世界経済評論IMPACT(世界経済評論インパクト)
平成とは何であったか
(エアノス・ジャパン 代表取締役)
2019.01.28
平成は4月で終わる。この平成の30年は日本にとってどんなものであったか。そしてこれから始まる新しい御代はどんなものにしなければならないかをここで考えなければならない。
アメリカの逆襲
1981年から1986年までアメリカに住み,仕事をしていた中で見たことをもとに1988年に『アメリカの底力』という本を書いた。1980年ころから,モノづくり力という点で,アメリカ産業は日本の安い家電製品,半導体にやられ,大変混乱していた。ボーゲル氏の『ジャパンアズナンバーワン』で煽てられ,ソニーの盛田氏が「安くて良いものを売って何が悪い」と啖呵を切り,日本は世界の王者になると慢心し,陶酔していた。アメリカは,技術も教え,市場も開放してやり戦後の日本の産業の復興・発展を助けてやったのに,安い商品でアメリカ産業を追い詰めてしまったことにアメリカは激怒し,今に見ておれという気迫があちこちで感じられた。そこでアメリカはまじめに品質管理を勉強し,イノベーションによる新しい産業を造り,さらに新貿易法・スーパー301条,日米構造協議などの法案をつくり政治力を使って日本に逆襲しようとしていた。これを同書で警告したが,ほとんどの人は私の警告を無視した。
日本の自壊
1989年平成の御代になってから,米ソ冷戦が終わり,アメリカの本格的な日本への逆襲が始まった。日米自動車摩擦,日米半導体摩擦が起こり,たちまちにして日本の家電産業,半導体産業は崩壊してしまった。そして日米構造協議で難題を押し付け,アメリカは日本の習慣・文化を変えて,日本の富を吸い上げている。日本産業,日本経済がガタガタになり,今日のような経済になったことは言うまでもない。
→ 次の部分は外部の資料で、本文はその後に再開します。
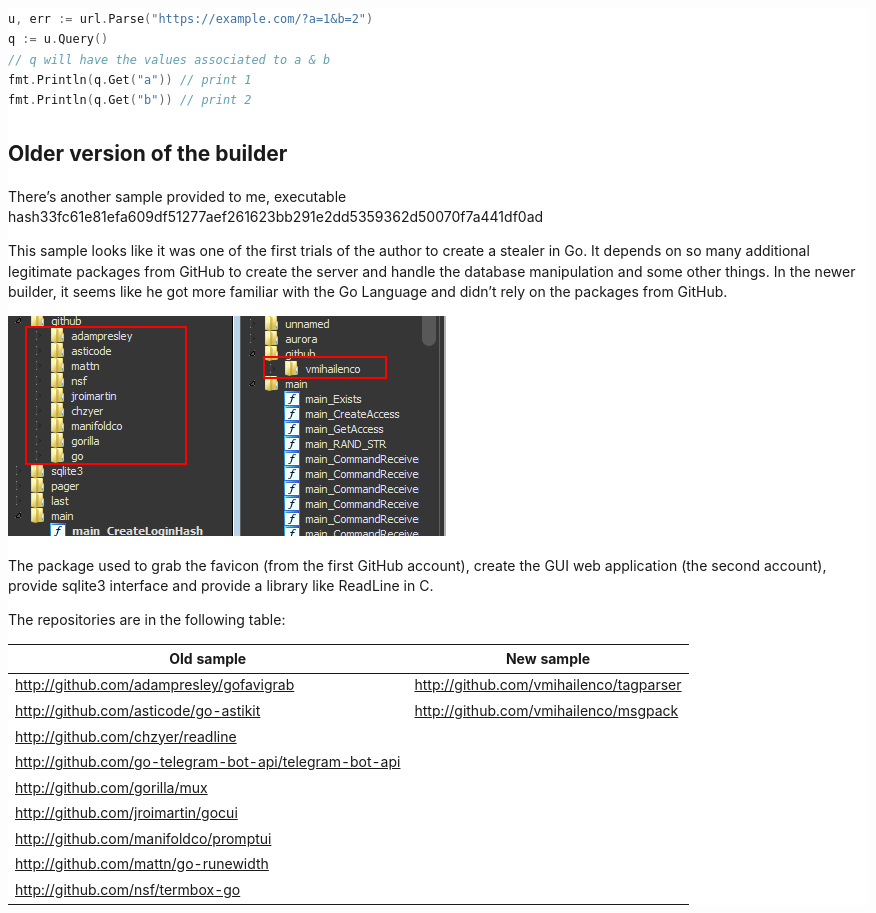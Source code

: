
 ```go
u, err := url.Parse("https://example.com/?a=1&b=2")
q := u.Query()
// q will have the values associated to a & b
fmt.Println(q.Get("a")) // print 1
fmt.Println(q.Get("b")) // print 2
```

## Older version of the builder

There’s another sample provided to me, executable hash33fc61e81efa609df51277aef261623bb291e2dd5359362d50070f7a441df0ad

This sample looks like it was one of the first trials of the author to create a stealer in Go. It depends on so many additional legitimate packages from GitHub to create the server and handle the database manipulation and some other things. In the newer builder, it seems like he got more familiar with the Go Language and didn’t rely on the packages from GitHub. 

![Untitled](Aurora%20Stealer%20Builder%2071154b54173740119405bcc7b0c65504/Untitled%2039.png)

The package used to grab the favicon (from the first GitHub account), create the GUI web application (the second account), provide sqlite3 interface and provide a library like ReadLine in C. 

The repositories are in the following table:

| Old sample | New sample |
| --- | --- |
| http://github.com/adampresley/gofavigrab | http://github.com/vmihailenco/tagparser |
| http://github.com/asticode/go-astikit | http://github.com/vmihailenco/msgpack |
| http://github.com/chzyer/readline |  |
| http://github.com/go-telegram-bot-api/telegram-bot-api |  |
| http://github.com/gorilla/mux |  |
| http://github.com/jroimartin/gocui |  |
| http://github.com/manifoldco/promptui |  |
| http://github.com/mattn/go-runewidth |  |
| http://github.com/nsf/termbox-go |  |
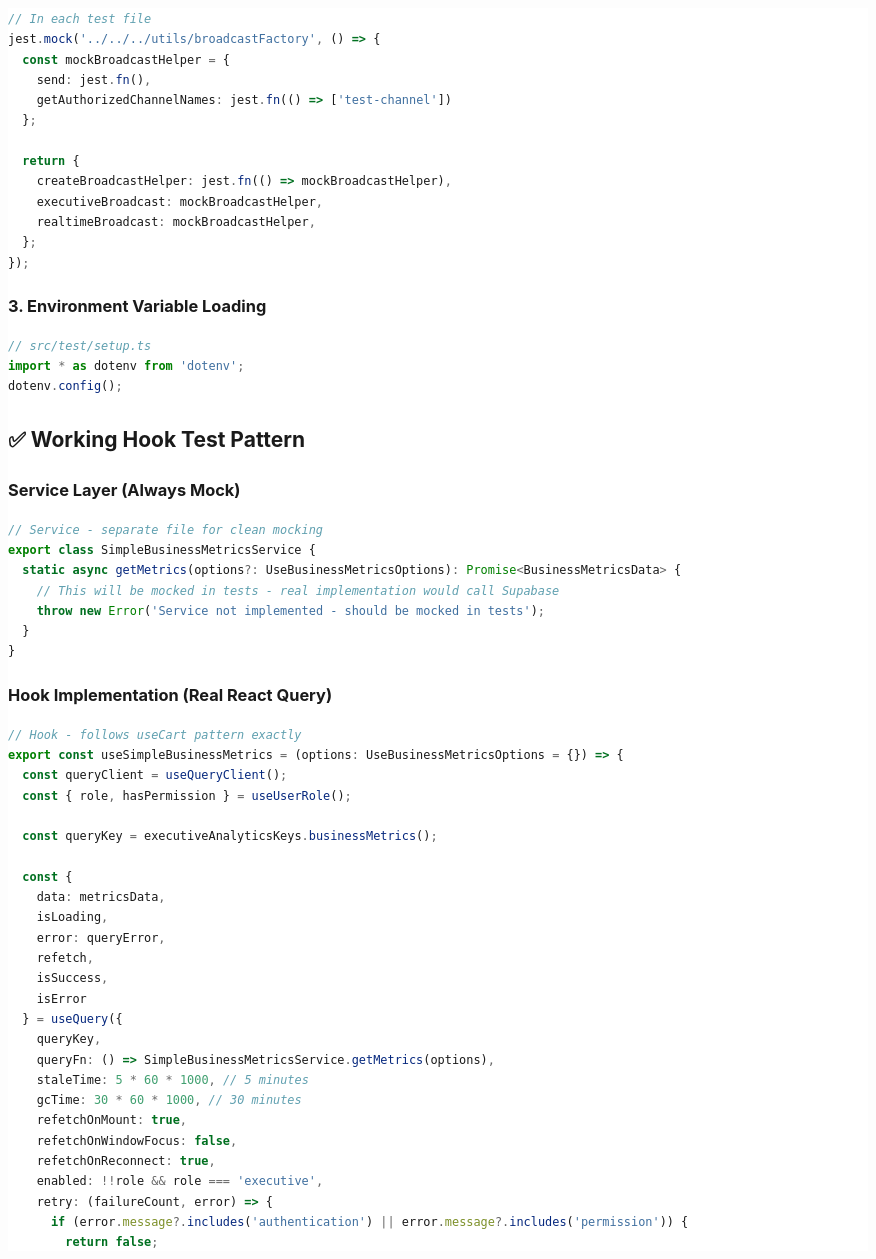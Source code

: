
 ```typescript
// In each test file
jest.mock('../../../utils/broadcastFactory', () => {
  const mockBroadcastHelper = {
    send: jest.fn(),
    getAuthorizedChannelNames: jest.fn(() => ['test-channel'])
  };
  
  return {
    createBroadcastHelper: jest.fn(() => mockBroadcastHelper),
    executiveBroadcast: mockBroadcastHelper,
    realtimeBroadcast: mockBroadcastHelper,
  };
});
```

### **3. Environment Variable Loading**
```typescript
// src/test/setup.ts
import * as dotenv from 'dotenv';
dotenv.config();
```

## ✅ **Working Hook Test Pattern**

### **Service Layer** (Always Mock)
```typescript
// Service - separate file for clean mocking
export class SimpleBusinessMetricsService {
  static async getMetrics(options?: UseBusinessMetricsOptions): Promise<BusinessMetricsData> {
    // This will be mocked in tests - real implementation would call Supabase
    throw new Error('Service not implemented - should be mocked in tests');
  }
}
```

### **Hook Implementation** (Real React Query)
```typescript
// Hook - follows useCart pattern exactly
export const useSimpleBusinessMetrics = (options: UseBusinessMetricsOptions = {}) => {
  const queryClient = useQueryClient();
  const { role, hasPermission } = useUserRole();
  
  const queryKey = executiveAnalyticsKeys.businessMetrics();

  const {
    data: metricsData,
    isLoading,
    error: queryError,
    refetch,
    isSuccess,
    isError
  } = useQuery({
    queryKey,
    queryFn: () => SimpleBusinessMetricsService.getMetrics(options),
    staleTime: 5 * 60 * 1000, // 5 minutes
    gcTime: 30 * 60 * 1000, // 30 minutes
    refetchOnMount: true,
    refetchOnWindowFocus: false,
    refetchOnReconnect: true,
    enabled: !!role && role === 'executive',
    retry: (failureCount, error) => {
      if (error.message?.includes('authentication') || error.message?.includes('permission')) {
        return false;
```
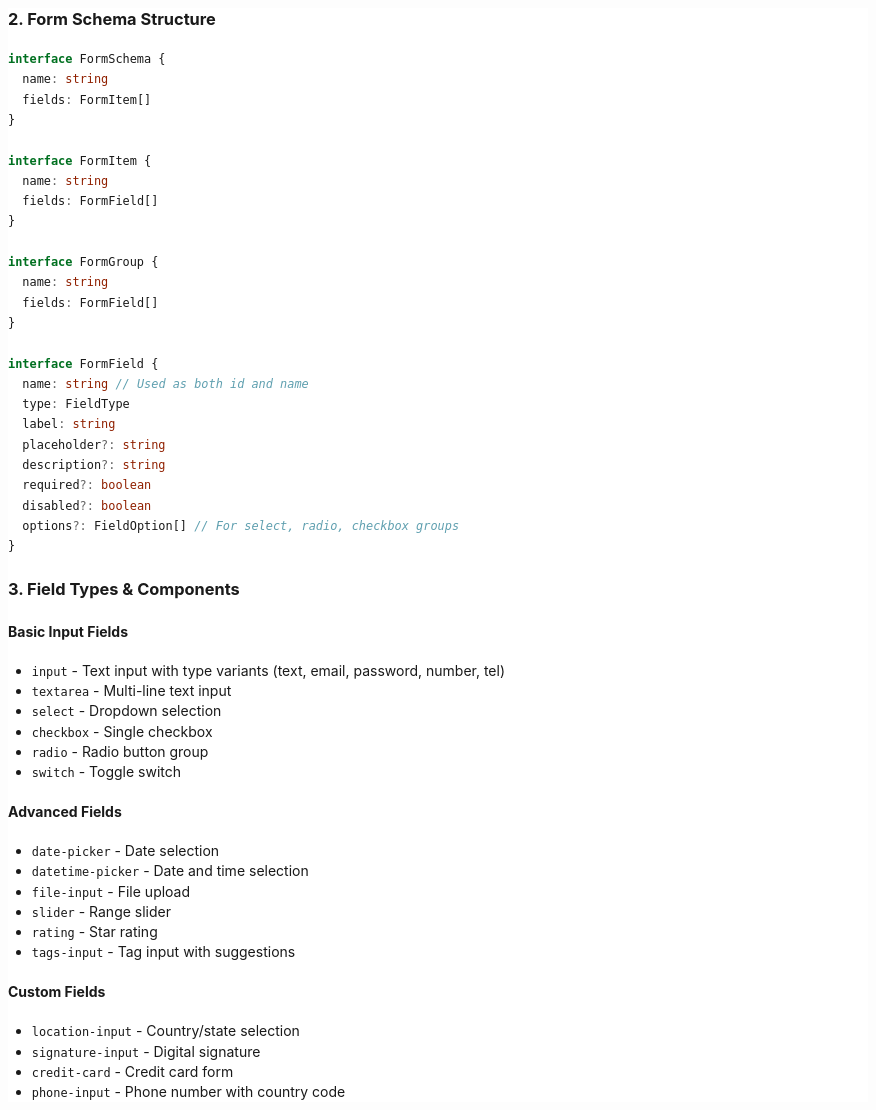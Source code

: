 ### 2. Form Schema Structure

```typescript
interface FormSchema {
  name: string
  fields: FormItem[]
}

interface FormItem {
  name: string
  fields: FormField[]
}

interface FormGroup {
  name: string
  fields: FormField[]
}

interface FormField {
  name: string // Used as both id and name
  type: FieldType
  label: string
  placeholder?: string
  description?: string
  required?: boolean
  disabled?: boolean
  options?: FieldOption[] // For select, radio, checkbox groups
}
```

### 3. Field Types & Components

#### Basic Input Fields
- `input` - Text input with type variants (text, email, password, number, tel)
- `textarea` - Multi-line text input
- `select` - Dropdown selection
- `checkbox` - Single checkbox
- `radio` - Radio button group
- `switch` - Toggle switch

#### Advanced Fields
- `date-picker` - Date selection
- `datetime-picker` - Date and time selection
- `file-input` - File upload
- `slider` - Range slider
- `rating` - Star rating
- `tags-input` - Tag input with suggestions

#### Custom Fields
- `location-input` - Country/state selection
- `signature-input` - Digital signature
- `credit-card` - Credit card form
- `phone-input` - Phone number with country code
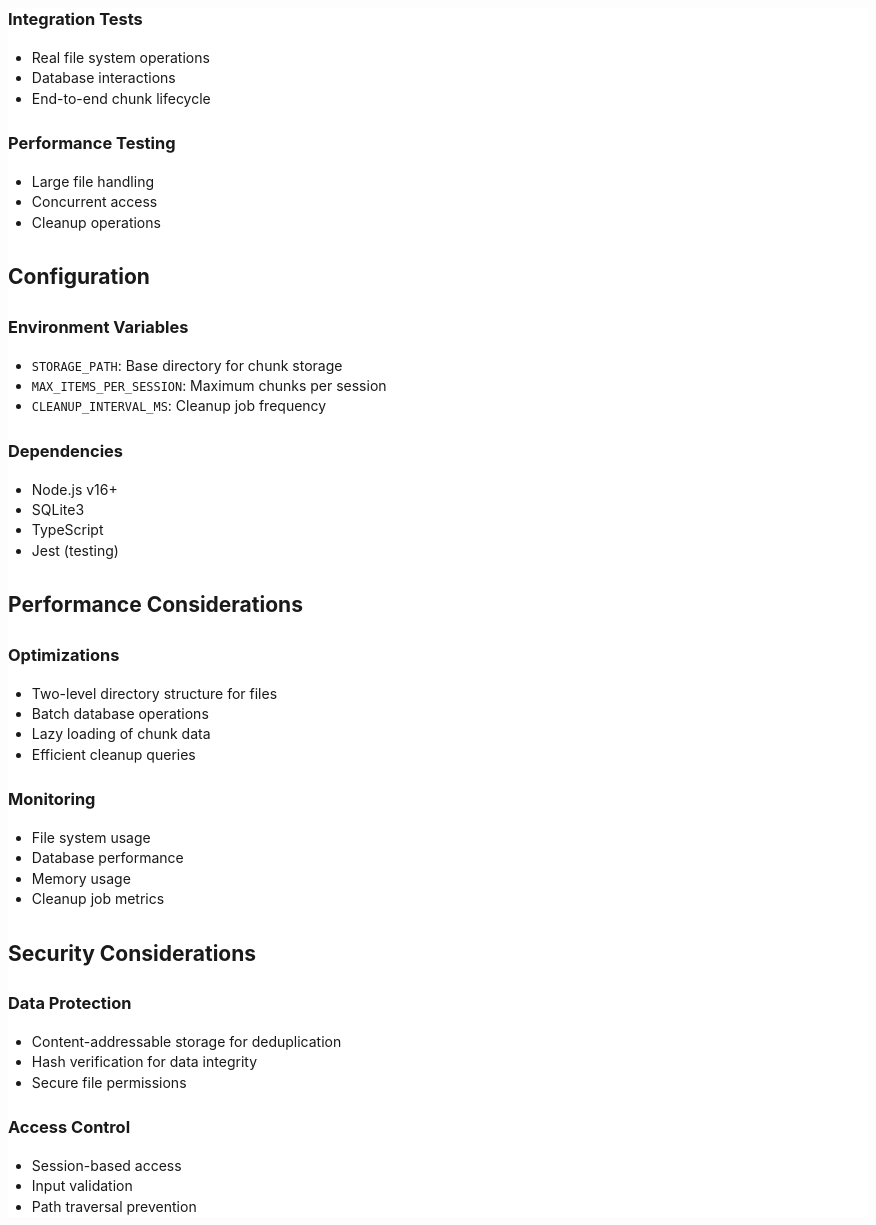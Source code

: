 ### Integration Tests
- Real file system operations
- Database interactions
- End-to-end chunk lifecycle

### Performance Testing
- Large file handling
- Concurrent access
- Cleanup operations

## Configuration

### Environment Variables
- `STORAGE_PATH`: Base directory for chunk storage
- `MAX_ITEMS_PER_SESSION`: Maximum chunks per session
- `CLEANUP_INTERVAL_MS`: Cleanup job frequency

### Dependencies
- Node.js v16+
- SQLite3
- TypeScript
- Jest (testing)

## Performance Considerations

### Optimizations
- Two-level directory structure for files
- Batch database operations
- Lazy loading of chunk data
- Efficient cleanup queries

### Monitoring
- File system usage
- Database performance
- Memory usage
- Cleanup job metrics

## Security Considerations

### Data Protection
- Content-addressable storage for deduplication
- Hash verification for data integrity
- Secure file permissions

### Access Control
- Session-based access
- Input validation
- Path traversal prevention
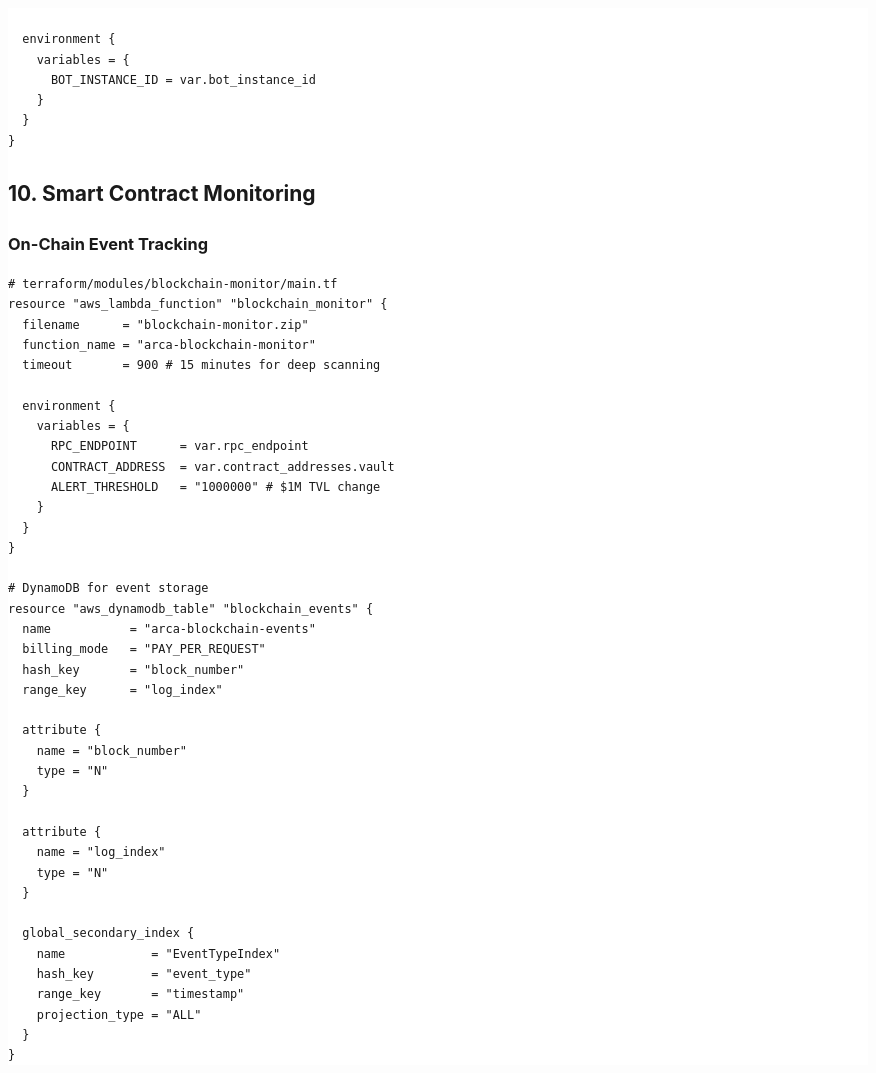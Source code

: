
 ```hcl
  
  environment {
    variables = {
      BOT_INSTANCE_ID = var.bot_instance_id
    }
  }
}
```

## 10. Smart Contract Monitoring

### On-Chain Event Tracking

```hcl
# terraform/modules/blockchain-monitor/main.tf
resource "aws_lambda_function" "blockchain_monitor" {
  filename      = "blockchain-monitor.zip"
  function_name = "arca-blockchain-monitor"
  timeout       = 900 # 15 minutes for deep scanning
  
  environment {
    variables = {
      RPC_ENDPOINT      = var.rpc_endpoint
      CONTRACT_ADDRESS  = var.contract_addresses.vault
      ALERT_THRESHOLD   = "1000000" # $1M TVL change
    }
  }
}

# DynamoDB for event storage
resource "aws_dynamodb_table" "blockchain_events" {
  name           = "arca-blockchain-events"
  billing_mode   = "PAY_PER_REQUEST"
  hash_key       = "block_number"
  range_key      = "log_index"
  
  attribute {
    name = "block_number"
    type = "N"
  }
  
  attribute {
    name = "log_index"
    type = "N"
  }
  
  global_secondary_index {
    name            = "EventTypeIndex"
    hash_key        = "event_type"
    range_key       = "timestamp"
    projection_type = "ALL"
  }
}
```
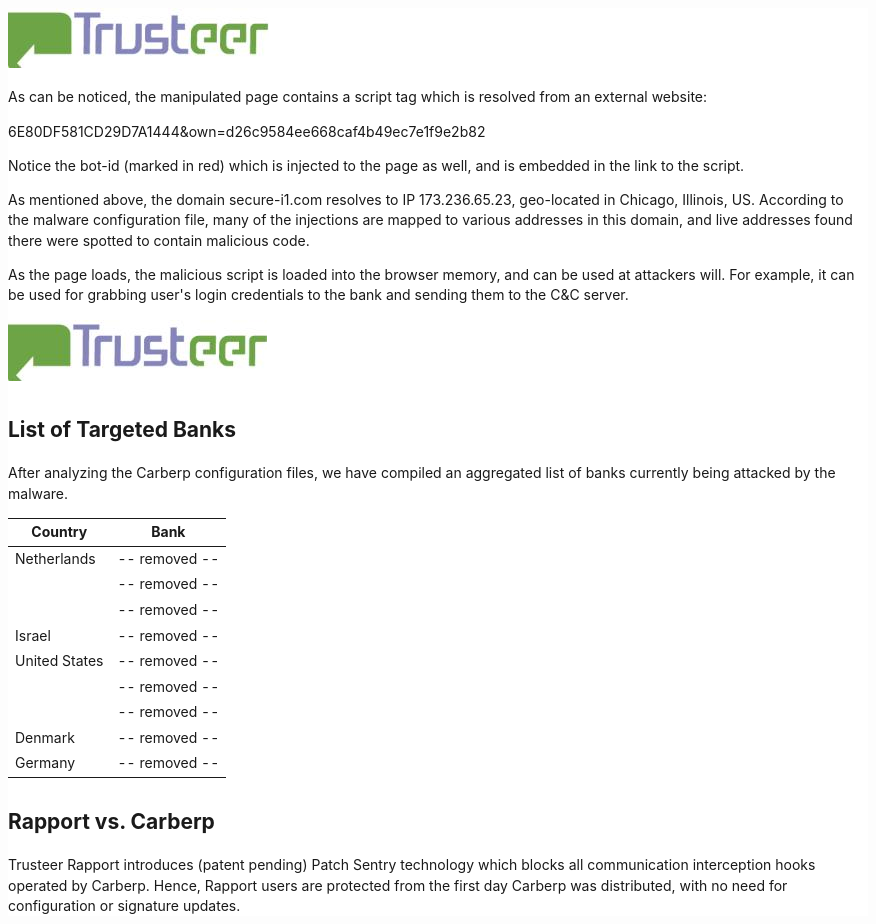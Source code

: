 ![](_page_14_Picture_0.jpeg)

As can be noticed, the manipulated page contains a script tag which is resolved from an external website:

 6E80DF581CD29D7A1444&own=d26c9584ee668caf4b49ec7e1f9e2b82

Notice the bot-id (marked in red) which is injected to the page as well, and is embedded in the link to the script.

As mentioned above, the domain secure-i1.com resolves to IP 173.236.65.23, geo-located in Chicago, Illinois, US. According to the malware configuration file, many of the injections are mapped to various addresses in this domain, and live addresses found there were spotted to contain malicious code.

As the page loads, the malicious script is loaded into the browser memory, and can be used at attackers will. For example, it can be used for grabbing user's login credentials to the bank and sending them to the C&C server.

![](_page_15_Picture_0.jpeg)

## List of Targeted Banks

After analyzing the Carberp configuration files, we have compiled an aggregated list of banks currently being attacked by the malware.

| Country | Bank |
| --- | --- |
| Netherlands | -- removed -- |
|  | -- removed -- |
|  | -- removed -- |
| Israel | -- removed -- |
| United States | -- removed -- |
|  | -- removed -- |
|  | -- removed -- |
| Denmark | -- removed -- |
| Germany | -- removed -- |

## Rapport vs. Carberp

Trusteer Rapport introduces (patent pending) Patch Sentry technology which blocks all communication interception hooks operated by Carberp. Hence, Rapport users are protected from the first day Carberp was distributed, with no need for configuration or signature updates.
しかし,日本は,アメリカの仕掛けたグローバル化の尻馬に乗り,政府は「改革なくして成長なし」とし,いろいろの行政改革,規制撤廃,民営化,非正規社員制度,マニュフェストを掲げてやったが,ことごとく失敗した。改革ではなく「改悪」であった。そのため日本では「産業政策」はやっても失敗するので禁句となり,アベノミクスの第三の矢は何も実行されなかった。そうして国民は,信じられないものとして国家・公務員,国会議員,マスコミを上げている。日本は関係ないと言っていた2008年のリーマンショックでは大きなボディーブローを受け,それ以来日本は経済成長できなくなって,一人負けをしている。しかしこれは日本政府の誤った政策で悪あがきをしたため,改革ではなく改悪による「自壊」,「内部崩壊」であると言わなければならない。産業界も経営組織が崩壊して,各部門は,会社のためではなく,自分の部門の利害で動き,不正を働き,企業力は衰退していった。国家の没落は外部からの侵略ではなく,内部からの崩壊であると言われている。
それから日本はデフレが始まり,GDPは伸びなくなった。日本の若い人は,バブル崩壊以降,デフレしか見ておらず,資本主義経済のダイナミックな発展の姿は見たことがない。益々デフレが進む。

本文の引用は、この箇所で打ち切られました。